Ora, è assodato che un servizio ha natura pubblicistica nel momento in cui eroga un bene di utilità riconosciuta, secondo regole e standard fissati dal decisore pubblico, indipendentemente dal soggetto che lo gestisce. Principio, per la scuola, fatto proprio dalla legge 62/2000, che ha ricompreso le scuole paritarie nel medesimo sistema «misto» al quale sono assoggettate anche le scuole autonome statali. Di contro alle derive paventate dalle posizioni laiciste, peraltro trasversalmente presenti sia nel centrosinistra che nel centrodestra, di una privatizzazione del bene istruzione, mi sembra di poter dire che l'attuale cornice legislativa promuove, al contrario, una «pubblicizzazione» della scuola privata, offrendole la possibilità di vedere riconosciuta, anche finanziariamente, la natura pubblica della funzione che svolge, una volta condivisi norme e obiettivi generali comuni all'intero sistema.

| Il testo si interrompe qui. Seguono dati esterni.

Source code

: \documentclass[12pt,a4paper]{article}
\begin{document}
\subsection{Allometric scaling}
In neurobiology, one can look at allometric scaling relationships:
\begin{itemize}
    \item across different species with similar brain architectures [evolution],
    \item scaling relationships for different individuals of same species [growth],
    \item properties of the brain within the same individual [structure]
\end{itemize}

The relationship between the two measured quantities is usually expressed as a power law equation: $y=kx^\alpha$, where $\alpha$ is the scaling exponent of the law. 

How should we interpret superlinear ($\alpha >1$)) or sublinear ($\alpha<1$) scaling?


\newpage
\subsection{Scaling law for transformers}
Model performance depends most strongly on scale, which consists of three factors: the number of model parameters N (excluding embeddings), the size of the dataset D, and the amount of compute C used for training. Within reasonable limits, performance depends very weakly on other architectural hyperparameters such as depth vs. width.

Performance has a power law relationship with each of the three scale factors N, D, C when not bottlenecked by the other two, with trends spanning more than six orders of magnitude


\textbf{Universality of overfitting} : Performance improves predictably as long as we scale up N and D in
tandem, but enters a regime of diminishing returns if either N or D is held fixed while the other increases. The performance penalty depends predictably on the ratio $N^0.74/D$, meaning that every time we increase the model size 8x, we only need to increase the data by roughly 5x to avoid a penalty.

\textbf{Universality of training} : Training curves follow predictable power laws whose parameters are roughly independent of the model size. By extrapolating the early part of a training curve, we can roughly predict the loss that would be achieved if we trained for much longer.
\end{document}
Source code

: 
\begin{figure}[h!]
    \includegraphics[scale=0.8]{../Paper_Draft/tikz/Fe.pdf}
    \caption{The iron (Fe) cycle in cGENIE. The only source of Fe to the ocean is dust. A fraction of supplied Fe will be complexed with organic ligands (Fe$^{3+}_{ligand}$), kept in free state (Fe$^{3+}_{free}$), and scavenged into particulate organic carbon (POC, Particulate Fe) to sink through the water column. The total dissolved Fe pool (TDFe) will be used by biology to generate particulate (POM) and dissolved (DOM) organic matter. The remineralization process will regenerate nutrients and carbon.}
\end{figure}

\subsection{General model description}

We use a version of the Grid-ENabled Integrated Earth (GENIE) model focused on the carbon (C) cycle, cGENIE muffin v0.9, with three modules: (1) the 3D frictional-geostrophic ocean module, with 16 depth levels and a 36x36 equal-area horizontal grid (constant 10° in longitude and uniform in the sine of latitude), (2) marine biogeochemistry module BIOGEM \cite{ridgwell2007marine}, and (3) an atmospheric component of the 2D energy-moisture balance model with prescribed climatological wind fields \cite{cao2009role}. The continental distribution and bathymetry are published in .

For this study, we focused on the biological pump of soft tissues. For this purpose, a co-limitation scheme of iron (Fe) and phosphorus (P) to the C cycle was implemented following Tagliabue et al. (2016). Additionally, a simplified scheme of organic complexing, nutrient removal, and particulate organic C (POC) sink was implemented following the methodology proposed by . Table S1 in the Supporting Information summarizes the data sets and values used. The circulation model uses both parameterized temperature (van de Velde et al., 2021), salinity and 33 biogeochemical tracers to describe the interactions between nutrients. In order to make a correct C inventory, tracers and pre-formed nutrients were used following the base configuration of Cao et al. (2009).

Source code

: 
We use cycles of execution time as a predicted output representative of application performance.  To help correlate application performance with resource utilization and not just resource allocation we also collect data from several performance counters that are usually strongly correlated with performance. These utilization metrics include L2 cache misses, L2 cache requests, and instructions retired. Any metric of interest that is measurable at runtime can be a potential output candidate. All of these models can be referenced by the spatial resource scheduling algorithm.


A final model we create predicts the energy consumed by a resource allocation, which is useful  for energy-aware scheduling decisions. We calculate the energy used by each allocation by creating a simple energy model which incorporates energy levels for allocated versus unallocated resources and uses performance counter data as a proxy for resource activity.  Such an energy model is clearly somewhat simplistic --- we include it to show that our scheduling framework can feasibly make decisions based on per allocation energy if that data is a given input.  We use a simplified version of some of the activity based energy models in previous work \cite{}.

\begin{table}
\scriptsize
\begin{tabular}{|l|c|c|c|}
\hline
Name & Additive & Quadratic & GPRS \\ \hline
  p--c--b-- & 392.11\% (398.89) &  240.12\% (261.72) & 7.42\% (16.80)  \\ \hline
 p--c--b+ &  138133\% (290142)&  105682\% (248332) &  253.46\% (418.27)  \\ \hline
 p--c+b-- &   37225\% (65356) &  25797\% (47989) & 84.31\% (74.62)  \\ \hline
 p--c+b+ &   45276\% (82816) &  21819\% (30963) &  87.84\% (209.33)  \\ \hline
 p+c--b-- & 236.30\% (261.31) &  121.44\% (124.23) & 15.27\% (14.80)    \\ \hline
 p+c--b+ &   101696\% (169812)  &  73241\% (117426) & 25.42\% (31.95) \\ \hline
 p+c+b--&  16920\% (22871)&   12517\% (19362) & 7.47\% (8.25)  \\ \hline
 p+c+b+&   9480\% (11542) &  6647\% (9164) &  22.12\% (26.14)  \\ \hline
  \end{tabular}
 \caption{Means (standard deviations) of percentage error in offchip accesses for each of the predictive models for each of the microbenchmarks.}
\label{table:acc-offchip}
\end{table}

In prospettiva, quando l'autonomia scolastica avesse dispiegato intere le sue potenzialità, la partecipazione al sistema nazionale d'istruzione da parte delle scuole paritarie non sarebbe che una fattispecie particolare del rapporto tra centro e autonomie funzionali delle scuole - di tutte le scuole. Se la cornice pattizia vincola tutti i soggetti che partecipano al sistema, anche quelli portatori di pedagogie ideologicamente o confessionalmente orientate, al rispetto di principi e norme fissate dal decisore pubblico, mi pare dovrebbe cadere anche la pregiudiziale relativa al pluralismo educativo delle scuole e non nelle scuole, secondo cui il paese rischierebbe di subire un processo di “balcanizzazione” culturale, con istituti per islamici, per cattolici, new age e via discorrendo. A parte la scarsa plausibilità di uno scenario di questo tipo, in una società sempre più laica e secolarizzata come la nostra, viene da chiedersi, neanche troppo provocatoriamente: se una comunità islamica istituisse una scuola, fedele alla propria cultura e tradizione, ma conforme ai principi etici e alle finalità educative del sistema pubblico, dovremmo salutare la cosa come l'emergere di una posizione alternativa alle opzioni fondamentaliste predominanti di quel mondo, e quindi accoglierla e sostenerla, oppure, in nome di un malinteso principio di laicità, lasciare alle famiglie di quella comunità, per i loro figli, solo l'alternativa fra scuola coranica e scuola statale?